If any other person was making you feel or was treating you this way, would you put yourself through it, I’m guessing probably not, just because she has that “mom” title doesn’t necessarily mean she has to be in your life. Be the best mom you can be to your kids, and this cycle will close and the future will be so much better! Prayer for you, for healing!:heart:

You really need to keep your daughter away from that toxic woman, and just focus on being a better mother than she was.

You’re definitely not alone. My mother hasn’t been there for me in 30+ yrs. She married a guy (3rd marriage after my dad & another guy) & he has 2 kids & a granddaughter. She has always been in that little girl’s life. Funny because she’s the same age now I was when she divorced my dad. She was in & out of my life growing up. She never calls my son to say happy birthday. But she’s there for my brother’s kids & her husband’s granddaughter. So low & behold it’s Christmas & I’d rather not spend it with her this year.
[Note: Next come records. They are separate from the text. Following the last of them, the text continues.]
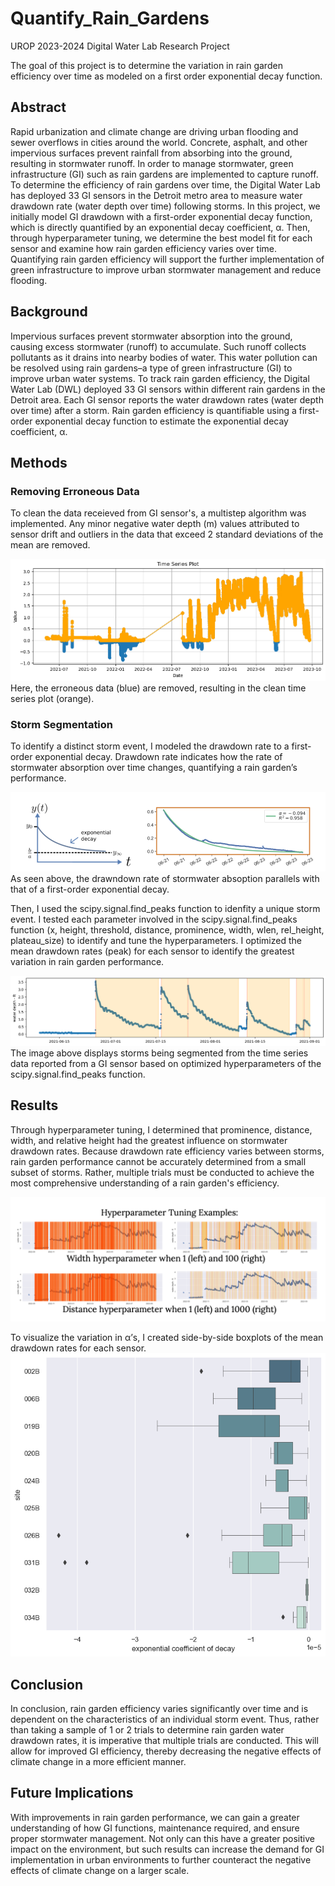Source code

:# Quantify_Rain_Gardens
UROP 2023-2024 Digital Water Lab Research Project

The goal of this project is to determine the variation in rain garden efficiency over time as modeled on a first order exponential decay function.

## Abstract
Rapid urbanization and climate change are driving urban flooding and sewer overflows in cities around the world. Concrete, asphalt, and other impervious surfaces prevent rainfall from absorbing into the ground, resulting in stormwater runoff. In order to manage stormwater, green infrastructure (GI) such as rain gardens are implemented to capture runoff. To determine the efficiency of rain gardens over time, the Digital Water Lab has deployed 33 GI sensors in the Detroit metro area to measure water drawdown rate (water depth over time) following storms. In this project, we initially model GI drawdown with a first-order exponential decay function, which is directly quantified by an exponential decay coefficient, α. Then, through hyperparameter tuning, we determine the best model fit for each sensor and examine how rain garden efficiency varies over time. Quantifying rain garden efficiency will support the further implementation of green infrastructure to improve urban stormwater management and reduce flooding.

## Background
Impervious surfaces prevent stormwater absorption into the ground, causing excess stormwater (runoff) to accumulate. Such runoff collects pollutants as it drains into nearby bodies of water. This water pollution can be resolved using rain gardens–a type of green infrastructure (GI) to improve urban water systems. To track rain garden efficiency, the Digital Water Lab (DWL) deployed 33 GI sensors within different rain gardens in the Detroit area. Each GI sensor reports the water drawdown rates (water  depth over time) after a storm. Rain garden efficiency is quantifiable using a first-order exponential decay function to estimate the exponential decay coefficient, α. 

## Methods
### Removing Erroneous Data
To clean the data receieved from GI sensor's, a multistep algorithm was implemented. Any minor negative water depth (m) values attributed to sensor drift and outliers in the data that exceed 2 standard deviations of the mean are removed.

![Clean time series data](https://github.com/shinapatel/Quantify_Rain_Gardens/blob/main/overlay_clean_data.png)
Here, the erroneous data (blue) are removed, resulting in the clean time series plot (orange).

### Storm Segmentation
To identify a distinct storm event, I modeled the drawdown rate to a first-order exponential decay. Drawdown rate indicates how the rate of stormwater absorption over time changes, quantifying a rain garden’s performance. 

![Decay Plots](https://github.com/shinapatel/Quantify_Rain_Gardens/blob/main/exponential_decay.png)
As seen above, the drawndown rate of stormwater absoption parallels with that of a first-order exponential decay.

Then, I used the scipy.signal.find_peaks function to idenfity a unique storm event. I tested each parameter involved in the scipy.signal.find_peaks function (x, height, threshold, distance, prominence, width, wlen, rel_height, plateau_size) to identify and tune the hyperparameters. I optimized the mean drawdown rates (peak) for each sensor to identify the greatest variation in rain garden performance.
          
![Storms Segmentation](https://github.com/shinapatel/Quantify_Rain_Gardens/blob/main/decay_plots.png)
The image above displays storms being segmented from the time series data reported from a GI sensor based on optimized hyperparameters of the scipy.signal.find_peaks function.

## Results
Through hyperparameter tuning, I determined that prominence, distance, width, and relative height had the greatest influence on stormwater drawdown rates. Because drawdown rate efficiency varies between storms, rain garden performance cannot be accurately determined from a small subset of storms. Rather, multiple trials must be conducted to achieve the most comprehensive understanding of a rain garden's efficiency.

![Hyperparameter Tuning](https://github.com/shinapatel/Quantify_Rain_Gardens/blob/main/hyperparameter_tuning.png)

To visualize the variation in α’s, I created side-by-side boxplots of the mean drawdown rates for each sensor.
![Box Plots](https://github.com/shinapatel/Quantify_Rain_Gardens/blob/main/box_plots_final.png)

## Conclusion
In conclusion, rain garden efficiency varies significantly over time and is dependent on the characteristics of an individual storm event. Thus, rather than taking a sample of 1 or 2 trials to determine rain garden water drawdown rates, it is imperative that multiple trials are conducted. This will allow for improved GI efficiency, thereby decreasing the negative effects of climate change in a more efficient manner.

## Future Implications
With improvements in rain garden performance, we can gain a greater understanding of how GI functions, maintenance required, and ensure proper stormwater management. Not only can this have a greater positive impact on the environment, but such results can increase the demand for GI implementation in urban environments to further counteract the negative effects of climate change on a larger scale.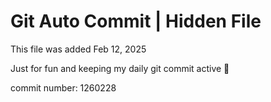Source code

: # Git Auto Commit | Hidden File

This file was added Feb 12, 2025

Just for fun and keeping my daily git commit active 🤪

commit number: 1260228
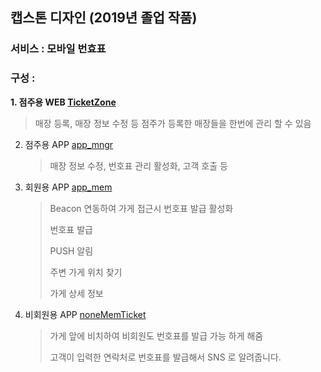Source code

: ## 캡스톤 디자인 (2019년 졸업 작품)

### 서비스 : 모바일 번효표

### 구성 : 

   **1. 점주용 WEB [TicketZone](https://github.com/jeonmingyun/comma/tree/master/TicketZone)**

   > 매장 등록, 매장 정보 수정 등 점주가 등록한 매장들을 한번에 관리 할 수 있음

2. 점주용 APP [app_mngr](https://github.com/jeonmingyun/comma/tree/master/app_mngr)

   > 매장 정보 수정, 번호표 관리 활성화, 고객 호출 등

3. 회원용 APP [app_mem](https://github.com/jeonmingyun/comma/tree/master/app_mem)

   > Beacon 연동하여 가게 접근시 번호표 발급 활성화
   >
   > 번호표 발급
   >
   > PUSH 알림
   >
   > 주변 가게 위치 찾기
   >
   > 가게 상세 정보

4. 비회원용 APP [noneMemTicket](https://github.com/jeonmingyun/comma/tree/master/noneMemTicket)

   > 가게 앞에 비치하여 비회원도 번호표를 발급 가능 하게 해줌
   >
   > 고객이 입력한 연락처로 번호표를 발급해서 SNS 로 알려줍니다.
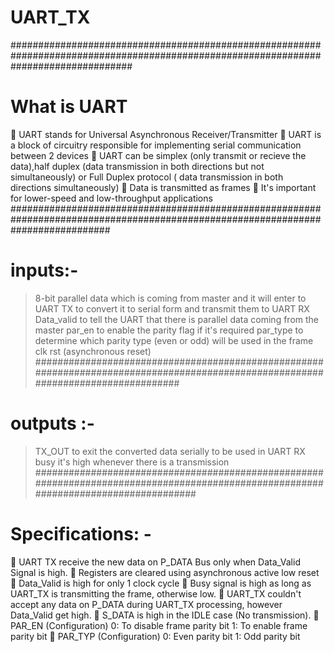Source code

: # UART_TX
######################################################################################################################################
# What is UART
 UART stands for Universal Asynchronous Receiver/Transmitter
 UART is a block of circuitry responsible for implementing serial communication between 2 devices
 UART can be simplex (only transmit or recieve the data),half duplex (data transmission in both directions but not simultaneously) or Full Duplex protocol ( data transmission in both directions simultaneously) 
 Data is transmitted as frames
 It's important for lower-speed and low-throughput applications  
##################################################################################################################################
# inputs:-
> 8-bit parallel data which is coming from master and it will enter to UART TX to convert it to serial form and transmit them to UART RX
> Data_valid to tell the UART that there is parallel data coming from the master
> par_en to enable the parity flag if it's required
> par_type to determine which parity type (even or odd) will be used in the frame
> clk
> rst (asynchronous reset)
##################################################################################################################################
# outputs :-
> TX_OUT to exit the converted data serially to be used in UART RX
> busy it's high whenever there is a transmission 
#####################################################################################################################################
# Specifications: -
 UART TX receive the new data on P_DATA Bus only when Data_Valid Signal is high.
 Registers are cleared using asynchronous active low reset
 Data_Valid is high for only 1 clock cycle
 Busy signal is high as long as UART_TX is transmitting the frame, otherwise low.
 UART_TX couldn't accept any data on P_DATA during UART_TX processing, however Data_Valid get high.
 S_DATA is high in the IDLE case (No transmission).
 PAR_EN (Configuration)
0: To disable frame parity bit
1: To enable frame parity bit
 PAR_TYP (Configuration)
0: Even parity bit
1: Odd parity bit


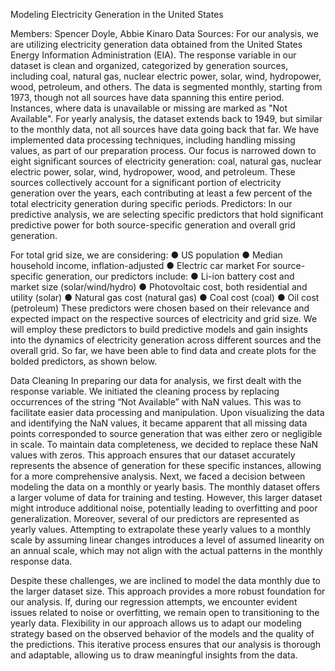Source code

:Modeling Electricity Generation in the United States

Members: Spencer Doyle, Abbie Kinaro
Data Sources:
For our analysis, we are utilizing electricity generation data obtained from the United
States Energy Information Administration (EIA). The response variable in our dataset is clean
and organized, categorized by generation sources, including coal, natural gas, nuclear electric
power, solar, wind, hydropower, wood, petroleum, and others. The data is segmented monthly,
starting from 1973, though not all sources have data spanning this entire period. Instances, where
data is unavailable or missing are marked as "Not Available". For yearly analysis, the dataset
extends back to 1949, but similar to the monthly data, not all sources have data going back that
far. We have implemented data processing techniques, including handling missing values, as part
of our preparation process.
Our focus is narrowed down to eight significant sources of electricity generation: coal,
natural gas, nuclear electric power, solar, wind, hydropower, wood, and petroleum. These
sources collectively account for a significant portion of electricity generation over the years, each
contributing at least a few percent of the total electricity generation during specific periods.
Predictors:
In our predictive analysis, we are selecting specific predictors that hold significant predictive
power for both source-specific generation and overall grid generation.

For total grid size, we are considering:
● US population
● Median household income, inflation-adjusted
● Electric car market
For source-specific generation, our predictors include:
● Li-ion battery cost and market size (solar/wind/hydro)
● Photovoltaic cost, both residential and utility (solar)
● Natural gas cost (natural gas)
● Coal cost (coal)
● Oil cost (petroleum)
These predictors were chosen based on their relevance and expected impact on the respective
sources of electricity and grid size. We will employ these predictors to build predictive models
and gain insights into the dynamics of electricity generation across different sources and the
overall grid. So far, we have been able to find data and create plots for the bolded predictors, as
shown below.

Data Cleaning
In preparing our data for analysis, we first dealt with the response variable. We initiated
the cleaning process by replacing occurrences of the string “Not Available” with NaN values.
This was to facilitate easier data processing and manipulation. Upon visualizing the data and
identifying the NaN values, it became apparent that all missing data points corresponded to
source generation that was either zero or negligible in scale. To maintain data completeness, we
decided to replace these NaN values with zeros. This approach ensures that our dataset
accurately represents the absence of generation for these specific instances, allowing for a more
comprehensive analysis.
Next, we faced a decision between modeling the data on a monthly or yearly basis. The
monthly dataset offers a larger volume of data for training and testing. However, this larger
dataset might introduce additional noise, potentially leading to overfitting and poor
generalization. Moreover, several of our predictors are represented as yearly values. Attempting
to extrapolate these yearly values to a monthly scale by assuming linear changes introduces a
level of assumed linearity on an annual scale, which may not align with the actual patterns in the
monthly response data.

Despite these challenges, we are inclined to model the data monthly due to the larger
dataset size. This approach provides a more robust foundation for our analysis. If, during our
regression attempts, we encounter evident issues related to noise or overfitting, we remain open
to transitioning to the yearly data. Flexibility in our approach allows us to adapt our modeling
strategy based on the observed behavior of the models and the quality of the predictions. This
iterative process ensures that our analysis is thorough and adaptable, allowing us to draw
meaningful insights from the data.
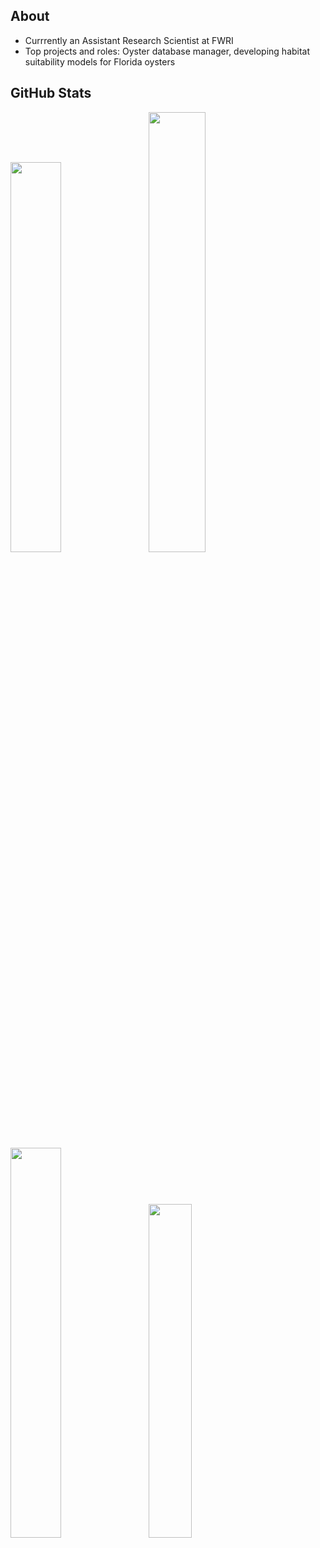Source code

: ## About
- Currrently an Assistant Research Scientist at FWRI
- Top projects and roles: Oyster database manager, developing habitat suitability models for Florida oysters

## GitHub Stats
<div class='container'>
  <img style="height: auto; width: 40%;" class="img" src = "https://github-readme-stats-seven-iota-61.vercel.app/api?username=E-Levine&show=reviews&theme=blue-green&rank_icon=github&hide_border=false&include_all_commits=true&count_private=false&hide=stars&show_icons=true&custom_title=Stats&exclude_repo=github-readme-stats,github-readme-streak-stats,github-profile-trophy" />
  &nbsp;
  &nbsp;
 <img style="height: auto; width: 42.5%;" class="img" src = "https://github-readme-streak-stats-rho-brown.vercel.app/?user=E-Levine&theme=blue-green&date_format=j%20M%5B%20Y%5D&exclude_days=Sun%2CSat" /></div>
</div>


<div class='container'>
  <img style="height: auto; width: 40%;" class="img" src = "https://github-readme-stats-seven-iota-61.vercel.app/api/top-langs/?username=E-Levine&theme=gotham&hide_border=false&include_all_commits=false&count_private=false&layout=donut&exclude_repo=github-readme-stats,github-readme-streak-stats,github-profile-trophy" />
  &nbsp;
  &nbsp;
<img style="height: auto; width: 37%;" class="img" src = "https://github-profile-trophy.vercel.app/?username=E-Levine&theme=alduin&title=Commit,Reviews,Issues,Repositories,PullRequest,Experience&row=2&column=3" /></div>
</div>
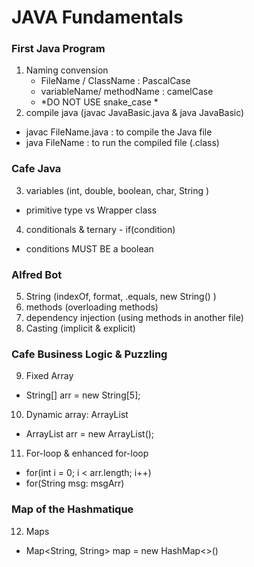 # JAVA Fundamentals
### First Java Program
1. Naming convension 
    - FileName / ClassName : PascalCase
    - variableName/ methodName : camelCase
    - *DO NOT USE snake_case *
2. compile java (javac JavaBasic.java   & java JavaBasic)
- javac FileName.java : to compile the Java file
- java FileName : to run the compiled file (.class)
### Cafe Java
3. variables (int, double, boolean, char, String )
- primitive type vs Wrapper class
4. conditionals & ternary - if(condition)
- conditions MUST BE a boolean
### Alfred Bot
5. String (indexOf, format, .equals, new String() )
6. methods (overloading methods)
7. dependency injection (using methods in another file)
8. Casting (implicit & explicit)
### Cafe Business Logic & Puzzling
9. Fixed Array
- String[] arr = new String[5];
10. Dynamic array: ArrayList
- ArrayList<String> arr = new ArrayList<String>(); 
11. For-loop & enhanced for-loop
- for(int i = 0; i < arr.length; i++)
- for(String msg: msgArr)
### Map of the Hashmatique
12. Maps 
- Map<String, String> map = new HashMap<>()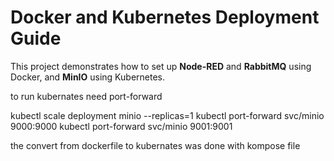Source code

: # Docker and Kubernetes Deployment Guide

This project demonstrates how to set up **Node-RED** and **RabbitMQ** using Docker, and **MinIO** using Kubernetes.


to run kubernates need port-forward 

kubectl scale deployment minio --replicas=1
kubectl port-forward svc/minio 9000:9000
kubectl port-forward svc/minio 9001:9001


the convert from dockerfile to kubernates was  done with kompose file 



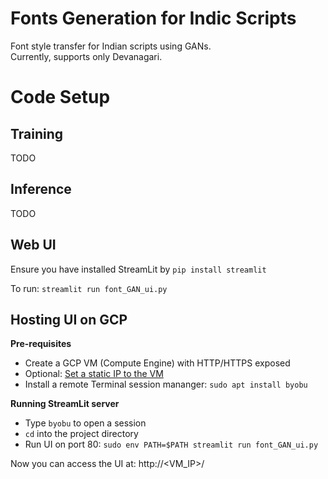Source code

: # Fonts Generation for Indic Scripts

Font style transfer for Indian scripts using GANs.  
Currently, supports only Devanagari.

# Code Setup

## Training

TODO

## Inference

TODO

## Web UI

Ensure you have installed StreamLit by `pip install streamlit`

To run: `streamlit run font_GAN_ui.py`

## Hosting UI on GCP

**Pre-requisites**
- Create a GCP VM (Compute Engine) with HTTP/HTTPS exposed
- Optional: [Set a static IP to the VM](https://cloud.google.com/compute/docs/ip-addresses/reserve-static-external-ip-address)
- Install a remote Terminal session mananger: `sudo apt install byobu`

**Running StreamLit server**
- Type `byobu` to open a session
- `cd` into the project directory
- Run UI on port 80: `sudo env PATH=$PATH streamlit run font_GAN_ui.py`

Now you can access the UI at: http://<VM_IP>/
I’m so sorry that you are hurting. Mothers are suppose to love and care for us. That’s what we’ve been taught but that is not always the case. She may resent you because of your father.

What ever the case maybe it’s her problem and not yours. She’s probably a freaking narcissist and they are the absolute worse people. It seems as though you have a desire to still have a relationship with her even though currently, it’s toxic.

I would see if your mother would be willing to go to counseling with you. One form is called unification therapy. If she’s not willing to go. I would suggest that you go in order to learn to live with the grief and move on with your life. It’s also important that you protect your children from at all costs, especially if she doesn’t get help… If she’s a narcissist. then her wrath is not just limited to you.

Honey Child, walk away from them all. Never beg anyone to love you or like you. Their loss. Personally, I don’t stick around where I’m not wanted. Forgive them and move on.

As for your mom’s cheating husband, believe me she knows. Your mom can smell her on him.

She can’t pick and choose which grandkids to see! That’s beyond :poop:. I would cut her off toxic is toxic no matter who it is.

Stay the hell away from her love your kid’s raise them the right

Cut all ties with her!! Including your kids!! If she is that way to you imagine if she started to be like that to your kids!!
There is nothing wrong with cutting all ties with family if they are toxic to ur well being, mentally or physically!!